I have a memory, snapped years ago and preserved, like
all our memories in the unchangeable sepia photographs of our minds.
My husband was the only teacher in a tiny school near
Mudgee NSW. There was a fairly large
complement of kids in those years, scattered through the grades like dissimilar
pebbles in a conglomeration of the rocky outcrops from which their surroundings
were made. They were all so different
and yet they were all the same; lively,
likeable products of their farming origins.
It was hard, harsh country, almost on the snow line
between Mudgee and Bathurst. At first,
to my unknowing eye, it was a poor, stringy landscape, a meagre substitute for
the fertile rolling hills of my childhood farm. I learned soon, that the sheep
which roamed it’s flinty hillsides, produced wool which would eventually, with
prosperous regularity, be made into fine
wool suits; elegant garments which would
rest, cloistered, in the quiet and dignified atmosphere of some of London’s poshest menswear shops, waiting for elegant,
dignified Englishmen to buy them.
But I digress. I must hurry on and tell you about this
disaster.
The summers in [ privacy thingy ], which was
the name of the villiage, would fling their brief, baleful heat at the
countryside before retreating, beaten by the altitude into an almost autumnless
winter.

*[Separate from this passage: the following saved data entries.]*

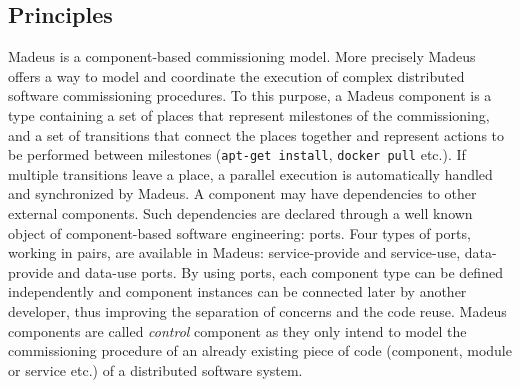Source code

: 
\subsection{Principles}

Madeus is a component-based commissioning model. More precisely Madeus
offers a way to model and coordinate the execution of complex
distributed software commissioning procedures. To this purpose, a
Madeus component is a type containing a set of places that represent
milestones of the commissioning, and a set of transitions that connect
the places together and represent actions to be performed between
milestones (\eg \texttt{apt-get install}, \texttt{docker pull}
etc.). If multiple transitions leave a place, a parallel execution is
automatically handled and synchronized by Madeus. A component may have
dependencies to other external components. Such dependencies are
declared through a well known object of component-based software
engineering: ports. Four types of ports, working in pairs, are
available in Madeus: service-provide and service-use, data-provide and
data-use ports. By using ports, each component type can be defined
independently and component instances can be connected later by
another developer, thus improving the separation of concerns and the
code reuse. Madeus components are called \emph{control} component as
they only intend to model the commissioning procedure of an already
existing piece of code (component, module or service etc.) of a
distributed software system.

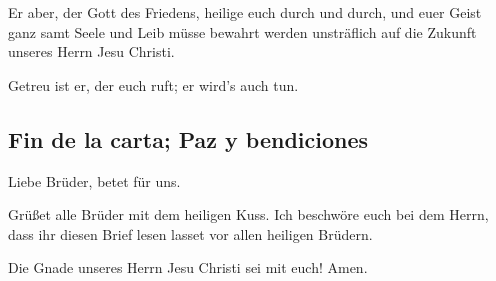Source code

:  Er aber, der Gott des Friedens, heilige euch durch und
durch, und euer Geist ganz samt Seele und Leib müsse bewahrt werden
unsträflich auf die Zukunft unseres Herrn Jesu Christi.

 Getreu ist er, der euch ruft; er wird's auch tun.

\hypertarget{fin-de-la-carta-paz-y-bendiciones}{%
\subsection{Fin de la carta; Paz y
bendiciones}\label{fin-de-la-carta-paz-y-bendiciones}}

 Liebe Brüder, betet für uns.

 Grüßet alle Brüder mit dem heiligen Kuss.
 Ich beschwöre euch bei dem Herrn, dass ihr diesen Brief
lesen lasset vor allen heiligen Brüdern.

 Die Gnade unseres Herrn Jesu Christi sei mit euch! Amen.

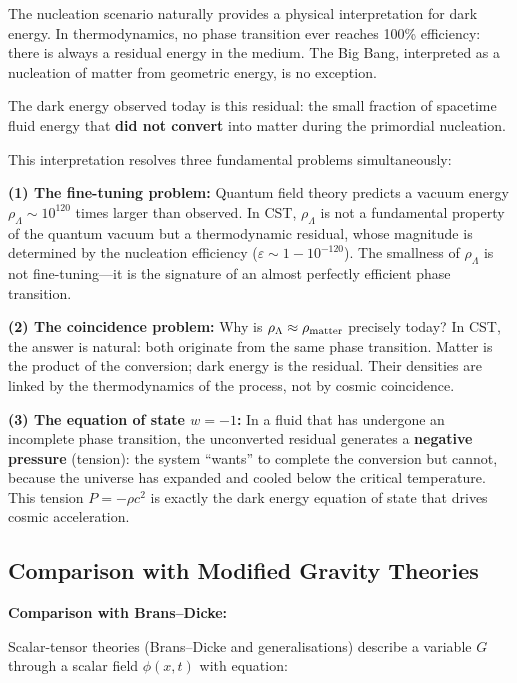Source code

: \documentclass[11pt,a4paper]{article}
\begin{document}
The nucleation scenario naturally provides a physical interpretation for dark energy. In thermodynamics, no phase transition ever reaches 100\% efficiency: there is always a residual energy in the medium. The Big Bang, interpreted as a nucleation of matter from geometric energy, is no exception.

The dark energy observed today is this residual: the small fraction of spacetime fluid energy that \textbf{did not convert} into matter during the primordial nucleation.

This interpretation resolves three fundamental problems simultaneously:

\textbf{(1) The fine-tuning problem:} Quantum field theory predicts a vacuum energy $\rho_\Lambda \sim 10^{120}$ times larger than observed. In CST, $\rho_\Lambda$ is not a fundamental property of the quantum vacuum but a thermodynamic residual, whose magnitude is determined by the nucleation efficiency ($\varepsilon \sim 1 - 10^{-120}$). The smallness of $\rho_\Lambda$ is not fine-tuning---it is the signature of an almost perfectly efficient phase transition.

\textbf{(2) The coincidence problem:} Why is $\rho_\Lambda \approx \rho_{\rm matter}$ precisely today? In CST, the answer is natural: both originate from the same phase transition. Matter is the product of the conversion; dark energy is the residual. Their densities are linked by the thermodynamics of the process, not by cosmic coincidence.

\textbf{(3) The equation of state $w = -1$:} In a fluid that has undergone an incomplete phase transition, the unconverted residual generates a \textbf{negative pressure} (tension): the system ``wants'' to complete the conversion but cannot, because the universe has expanded and cooled below the critical temperature. This tension $P = -\rho c^2$ is exactly the dark energy equation of state that drives cosmic acceleration.

\hypertarget{comparison-with-modified-gravity-theories}{%
\subsection{Comparison with Modified Gravity
Theories}\label{comparison-with-modified-gravity-theories}}

\textbf{Comparison with Brans--Dicke:}

Scalar-tensor theories (Brans--Dicke and generalisations) describe a
variable \(G\) through a scalar field \(\phi(x,t)\) with equation:
\end{document}
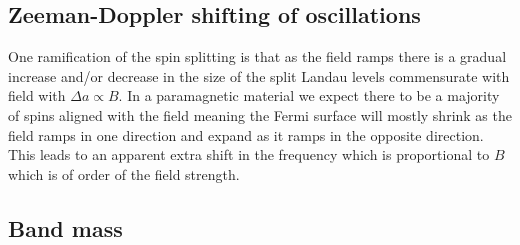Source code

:\subsection{Zeeman-Doppler shifting of oscillations}

One ramification of the spin splitting is that as the field ramps there is a gradual increase and/or decrease in the size of the split Landau levels commensurate with field with $\Delta a \propto B$. In a paramagnetic material we expect there to be a majority of spins aligned with the field meaning the Fermi surface will mostly shrink as the field ramps in one direction and expand as it ramps in the opposite direction. This leads to an apparent extra shift in the frequency which is proportional to $B$ which is of order of the field strength.


\subsection{Band mass}

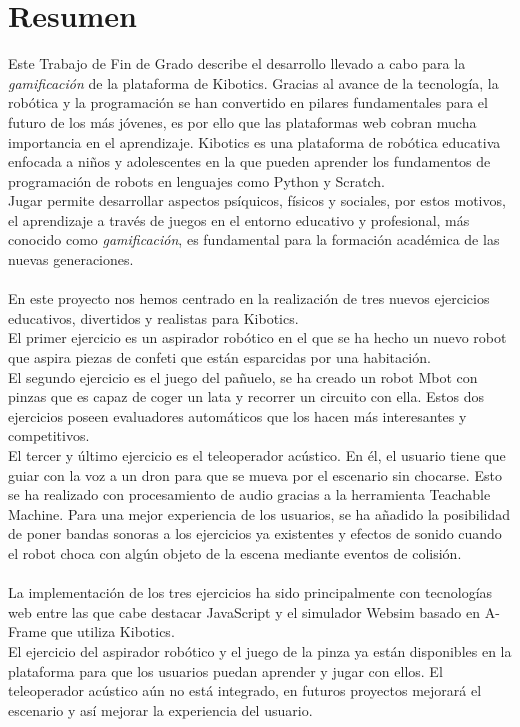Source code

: \newpage
\thispagestyle{plain}			%
\setlength{\parskip}{0pt plus 1.0pt}
\section*{Resumen}
Este Trabajo de Fin de Grado describe el desarrollo llevado a cabo para la \textit{gamificación} de la plataforma de Kibotics.  
Gracias al avance de la tecnología, la robótica y la programación se han convertido en pilares fundamentales para el futuro de los más jóvenes, es por ello que las plataformas web cobran mucha importancia en el aprendizaje. Kibotics es una plataforma de robótica educativa enfocada a niños y adolescentes en la que pueden aprender los fundamentos de programación de robots en lenguajes como Python y Scratch. 
\\
Jugar permite desarrollar aspectos psíquicos, físicos y sociales, por estos motivos, el aprendizaje a través de juegos en el entorno educativo y profesional, más conocido como \textit{gamificación}, es fundamental para la formación académica de las nuevas generaciones.
\\
 \\
En este proyecto nos hemos centrado en la realización de tres nuevos ejercicios educativos, divertidos y realistas para Kibotics.
\\
El primer ejercicio  es un aspirador robótico en el que se ha hecho un nuevo robot que aspira piezas de confeti que están esparcidas por una habitación.
\\
El segundo  ejercicio  es el juego del pañuelo, se ha creado un robot Mbot con pinzas que es capaz de coger un lata y recorrer un circuito con ella. 
Estos dos ejercicios poseen evaluadores automáticos que los hacen más interesantes y competitivos.
\\
El tercer y último ejercicio es el teleoperador acústico. En él,  el usuario tiene que guiar con la voz a un dron para que se mueva por el escenario sin chocarse. Esto se ha realizado con procesamiento de audio gracias a la herramienta Teachable Machine.
Para una mejor experiencia de los usuarios, se ha  añadido la posibilidad de poner bandas sonoras a los ejercicios ya existentes y efectos de sonido cuando el robot choca con algún objeto de la escena mediante eventos de colisión.
\\
\\
La implementación de los tres ejercicios ha sido principalmente con tecnologías web entre las que cabe destacar JavaScript y el simulador Websim basado en A-Frame que utiliza Kibotics.
\\
El ejercicio del aspirador robótico y el juego de la pinza ya están disponibles en la plataforma para que los usuarios puedan aprender y jugar con ellos. El teleoperador acústico aún no está integrado, en futuros proyectos mejorará el escenario y así mejorar la experiencia del usuario.

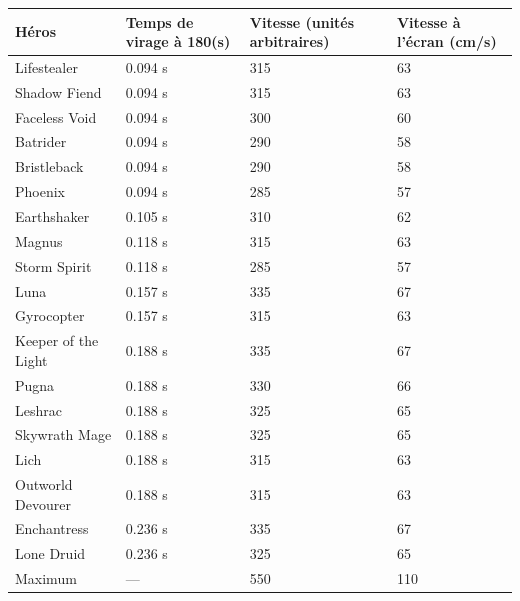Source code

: 	
	\newcommand{\newrow}{\bigstrut[t] \\ \hline}
	\begin{table}[H]
		\centering
		\begin{tabularx}{\textwidth}{ Y X X X } %
		Héros				&	Temps de virage à 180\textdegree(s)	&	Vitesse (unités arbitraires)	&	Vitesse à l'écran (cm/s)	\newrow
		Lifestealer			&	0.094 s								&	315								&	63							\newrow
		Shadow Fiend		&	0.094 s								&	315								&	63							\newrow
		Faceless Void		&	0.094 s								&	300								&	60							\newrow
		Batrider			&	0.094 s								&	290								&	58							\newrow
		Bristleback			&	0.094 s								&	290								&	58							\newrow
		Phoenix				&	0.094 s								&	285								&	57							\newrow
		Earthshaker			&	0.105 s								&	310								&	62							\newrow
		Magnus				&	0.118 s								&	315								&	63							\newrow
		Storm Spirit		&	0.118 s								&	285								&	57							\newrow
		Luna				&	0.157 s								&	335								&	67							\newrow
		Gyrocopter			&	0.157 s								&	315								&	63							\newrow
		Keeper of the Light	&	0.188 s								&	335								&	67							\newrow
		Pugna				&	0.188 s								&	330								&	66							\newrow
		Leshrac				&	0.188 s								&	325								&	65							\newrow
		Skywrath Mage		&	0.188 s								&	325								&	65							\newrow
		Lich				&	0.188 s								&	315								&	63							\newrow
		Outworld Devourer	&	0.188 s								&	315								&	63							\newrow
		Enchantress			&	0.236 s								&	335								&	67							\newrow
		Lone Druid			&	0.236 s								&	325								&	65							\newrow
		\og Maximum \fg{}	&	---									&	550								&	110							\bigstrut[t] \\
		\end{tabularx}

\end{table}
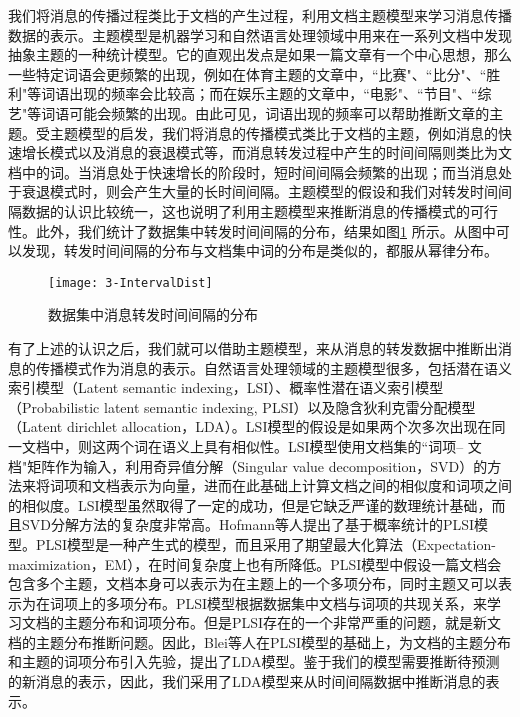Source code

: 我们将消息的传播过程类比于文档的产生过程，利用文档主题模型来学习消息传播数据的表示。主题模型是机器学习和自然语言处理领域中用来在一系列文档中发现抽象主题的一种统计模型。它的直观出发点是如果一篇文章有一个中心思想，那么一些特定词语会更频繁的出现，例如在体育主题的文章中，``比赛"、``比分"、``胜利"等词语出现的频率会比较高；而在娱乐主题的文章中，``电影"、``节目"、``综艺"等词语可能会频繁的出现。由此可见，词语出现的频率可以帮助推断文章的主题。受主题模型的启发，我们将消息的传播模式类比于文档的主题，例如消息的快速增长模式以及消息的衰退模式等，而消息转发过程中产生的时间间隔则类比为文档中的词。当消息处于快速增长的阶段时，短时间间隔会频繁的出现；而当消息处于衰退模式时，则会产生大量的长时间间隔。主题模型的假设和我们对转发时间间隔数据的认识比较统一，这也说明了利用主题模型来推断消息的传播模式的可行性。此外，我们统计了数据集中转发时间间隔的分布，结果如图\ref{fig:intervalDist} 所示。从图中可以发现，转发时间间隔的分布与文档集中词的分布是类似的，都服从幂律分布。
\begin{figure}[!htbp]
  \centering
  \texttt{[image: 3-IntervalDist]}
  \caption{数据集中消息转发时间间隔的分布}
  \label{fig:intervalDist}
\end{figure}

有了上述的认识之后，我们就可以借助主题模型，来从消息的转发数据中推断出消息的传播模式作为消息的表示。自然语言处理领域的主题模型很多，包括潜在语义索引模型（Latent semantic indexing，LSI）\citep{papadimitriou1998latent}、概率性潜在语义索引模型（Probabilistic latent semantic indexing, PLSI）\citep{hofmann1999probabilistic}以及隐含狄利克雷分配模型（Latent dirichlet allocation，LDA）\citep{blei2003latent}。LSI模型的假设是如果两个次多次出现在同一文档中，则这两个词在语义上具有相似性。LSI模型使用文档集的``词项-- 文档"矩阵作为输入，利用奇异值分解（Singular value decomposition，SVD）\citep{golub1970singular}的方法来将词项和文档表示为向量，进而在此基础上计算文档之间的相似度和词项之间的相似度。LSI模型虽然取得了一定的成功，但是它缺乏严谨的数理统计基础，而且SVD分解方法的复杂度非常高。Hofmann等人提出了基于概率统计的PLSI模型。PLSI模型是一种产生式的模型，而且采用了期望最大化算法（Expectation-maximization，EM）\citep{moon1996expectation}，在时间复杂度上也有所降低。PLSI模型中假设一篇文档会包含多个主题，文档本身可以表示为在主题上的一个多项分布，同时主题又可以表示为在词项上的多项分布。PLSI模型根据数据集中文档与词项的共现关系，来学习文档的主题分布和词项分布。但是PLSI存在的一个非常严重的问题，就是新文档的主题分布推断问题。因此，Blei等人在PLSI模型的基础上，为文档的主题分布和主题的词项分布引入先验，提出了LDA模型。鉴于我们的模型需要推断待预测的新消息的表示，因此，我们采用了LDA模型来从时间间隔数据中推断消息的表示。

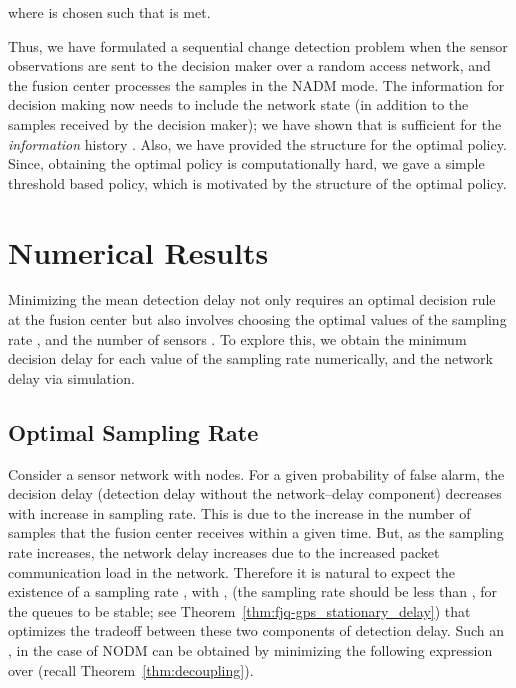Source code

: \documentclass[acmtosn]{acmtrans2m}
\begin{document}
where  is chosen such that  is met.

Thus, we have formulated a sequential change detection problem when the sensor 
observations are sent to the decision maker over a random access network, and 
the fusion center processes the samples in the {\sf NADM} mode. The information 
for decision making now needs to include the network state  (in 
addition to the samples received by the decision maker); we have shown that 
 is sufficient for the {\em information} history . 
Also, we have provided the structure for the optimal policy. Since, obtaining 
the optimal policy is computationally hard, we gave a simple threshold based 
policy, which is motivated by the structure of the optimal policy. 



\section{Numerical Results}
\label{sec:optimal_parameters}
Minimizing the mean detection delay not only requires an optimal decision rule 
at the fusion center but also involves choosing the optimal values of the 
sampling rate , and the number of sensors . To explore this, we obtain the 
minimum decision delay for each value of the sampling rate  numerically, and 
the network delay via simulation.

\subsection{Optimal Sampling Rate}
\label{sec:optimal_sampling_rate}
Consider a sensor network with  nodes. For a given probability of false alarm, 
the decision delay (detection delay without the network--delay component) 
decreases with increase in sampling rate. This is due to the increase in the 
number of samples that the fusion center receives within a given time. But, as 
the sampling rate increases, the network delay increases due to the increased 
packet communication load in the network. Therefore it is natural to expect the 
existence of a sampling rate , with , (the sampling rate should 
be less than , for the queues to be stable; see 
Theorem~\ref{thm:fjq-gps_stationary_delay}) that optimizes the tradeoff between 
these two components of detection delay. Such an , in the case of {\sf NODM} 
can be obtained by minimizing the following expression over  (recall 
Theorem~\ref{thm:decoupling}).
\end{document}
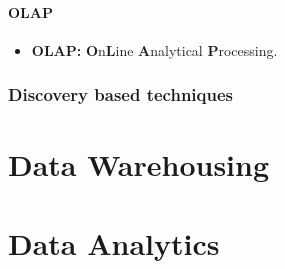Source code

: \documentclass[a4paper,twoside,10pt]{report}
\begin{document}
\paragraph{OLAP}
\begin{itemize}
	\item \textbf{OLAP:} \textbf{O}n\textbf{L}ine \textbf{A}nalytical \textbf{P}rocessing.
\end{itemize}
\subsubsection{Discovery based techniques}


\section{Data Warehousing}


\section{Data Analytics}
\end{document}
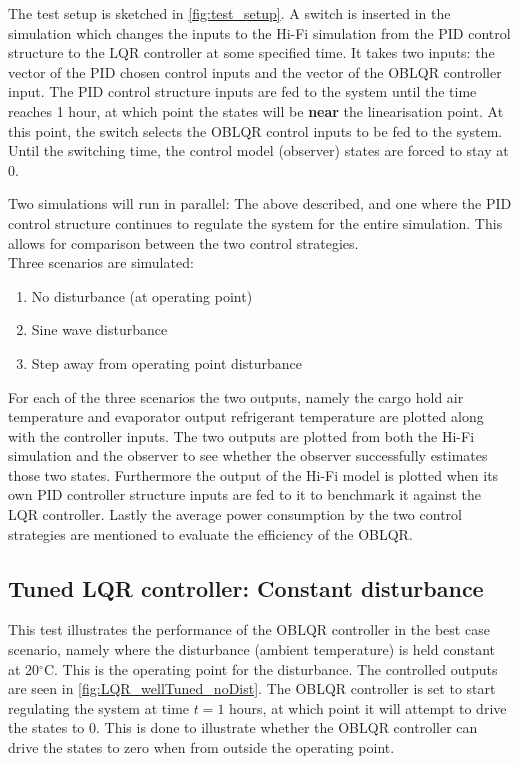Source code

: The test setup is sketched in \cref{fig:test_setup}. A switch is inserted in the simulation which changes the inputs to the Hi-Fi simulation from the PID control structure to the LQR controller at some specified time. It takes two inputs: the vector of the PID chosen control inputs and the vector of the OBLQR controller input. The PID control structure inputs are fed to the system until the time reaches 1 hour, at which point the states will be \textbf{near} the linearisation point. At this point, the switch selects the OBLQR control inputs to be fed to the system. Until the switching time, the control model (observer) states are forced to stay at 0.

Two simulations will run in parallel: The above described, and one where the PID control structure continues to regulate the system for the entire simulation. This allows for comparison between the two control strategies.\\

Three scenarios are simulated:

\begin{enumerate}
	\item No disturbance (at operating point)
	\item Sine wave disturbance
	\item Step away from operating point disturbance
\end{enumerate}

\noindent For each of the three scenarios the two outputs, namely the cargo hold air temperature and evaporator output refrigerant temperature are plotted along with the controller inputs. The two outputs are plotted from both the Hi-Fi simulation and the observer to see whether the observer successfully estimates those two states. Furthermore the output of the Hi-Fi model is plotted when its own PID controller structure inputs are fed to it to benchmark it against the LQR controller. Lastly the average power consumption by the two control strategies are mentioned to evaluate the efficiency of the OBLQR.

\subsection{Tuned LQR controller: Constant disturbance}
This test illustrates the performance of the OBLQR controller in the best case scenario, namely where the disturbance (ambient temperature) is held constant at 20$^{\circ}$C. This is the operating point for the disturbance. The controlled outputs are seen in \cref{fig:LQR_wellTuned_noDist}. The OBLQR controller is set to start regulating the system at time $t=1$ hours, at which point it will attempt to drive the states to 0. This is done to illustrate whether the OBLQR controller can drive the states to zero when from outside the operating point.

The local kids would fill the brief summer days with boisterous stints of activity
at the local waterhole. It was a fairly
deep pool, with rocky sides defining
it’s spring-fed depths. Even in the heat
of summer, the water was cold. It was a pretty spot, partly overhung with
Eucalypts, where the water was dappled by the filtering sun. As well, there were flat rocks in the full glare of the
sun and the kids would stretch out like lizards on them.
On one occasion, we sat draped about
the banks in clumps of wet humanity.
After a bit one of the kids called out to me.
“Hey
Miss, come and look at these.”
This was from Chris, a fair-headed, sun-freckled boy on the verge of the
turbulent adolescent years. He was all
bravado and postering; a leader amongst
his peers. I picked my way along the
bank to where a group of boys was propped together like old-fashioned hay
stooks, looking at something held by James.
Into my hands he tumbled a bundle
of little skinny sticks which were all roughly the same size and colour; almost identical. I turned them over in my hands. “Where did
you get these?” I asked, puzzled.
“On
the rocks, down in the water, all over” they pointed and threw generous arms
out to indicated how wide was their catchment area.
“But what
are they?” I looked down at their newly-silent, squinting faces and fell right
into their game.
Chris was quiet for a moment,
gathering everyone’s full attention, then he said “Well, actually, they’re
these”. He took me over and began to
explain the gory process. Aparently, as
is the grissly inclination of small boys, they were in the habit of collecting
leeches, impaling them on slender sticks; turning their bodies inside out on
the sticks, putting them into the sun to dry and then extracting the sticks, so
that the dried leech body remained, forever rigidly repenting of it’s parasitic
lifestyle.
I told you it was a disaster. But only for the unfortunate leeches.